Secondo gli organizzatori, erano circa un migliaio le persone che – provenienti da 17 Paesi – si sono radunate ieri a Bruxelles per denunciare il ruolo dell’Alleanza Atlantica nelle guerre in Iraq ed in Afghanistan e per chiedere una riduzione degli interventi militari nel mondo.
I manifestanti hanno tentato di «chiudere» la sede della NATO, superando le barriere che circondano l’edificio. La protesta si è trasformata in veri e propri scontri, con cariche degli agenti che, armati di idranti, cercavano di far indietreggiare i contestatori.
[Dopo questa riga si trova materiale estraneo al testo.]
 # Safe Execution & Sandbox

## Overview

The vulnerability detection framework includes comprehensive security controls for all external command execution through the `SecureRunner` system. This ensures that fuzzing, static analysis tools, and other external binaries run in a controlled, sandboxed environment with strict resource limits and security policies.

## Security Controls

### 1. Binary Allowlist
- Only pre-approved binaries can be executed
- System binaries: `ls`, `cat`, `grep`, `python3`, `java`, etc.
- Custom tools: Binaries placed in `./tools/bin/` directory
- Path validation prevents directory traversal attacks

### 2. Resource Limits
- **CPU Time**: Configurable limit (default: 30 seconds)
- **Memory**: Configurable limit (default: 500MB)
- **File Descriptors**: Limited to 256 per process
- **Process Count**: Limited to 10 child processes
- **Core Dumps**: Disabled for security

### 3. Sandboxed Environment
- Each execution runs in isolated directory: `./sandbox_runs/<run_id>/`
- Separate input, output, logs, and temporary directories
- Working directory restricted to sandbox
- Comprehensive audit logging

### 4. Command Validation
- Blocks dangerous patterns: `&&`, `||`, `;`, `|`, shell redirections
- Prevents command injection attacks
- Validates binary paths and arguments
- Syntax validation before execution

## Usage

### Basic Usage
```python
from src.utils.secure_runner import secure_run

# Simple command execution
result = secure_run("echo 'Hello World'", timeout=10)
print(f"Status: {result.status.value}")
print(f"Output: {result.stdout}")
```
Alcune decine di essi sarebbero riusciti a penetrare nel recinto della sede NATO ma sono stati subito fermati, così come altri che stavano manifestando di fuori. A fine giornata i fermati sono stati circa 500. Stando alla polizia, sono stati identificati e successivamente rilasciati.
“La NATO è un relitto della guerra fredda”, ha dichiarato Hans Lammerant di “Vredesactie”, che ha convocato la manifestazione nel quinto anniversario dell’inizio della guerra in Iraq ed a dieci giorni dal vertice NATO di Bucarest.
Buona Pasqua. E domani un triste anniversario.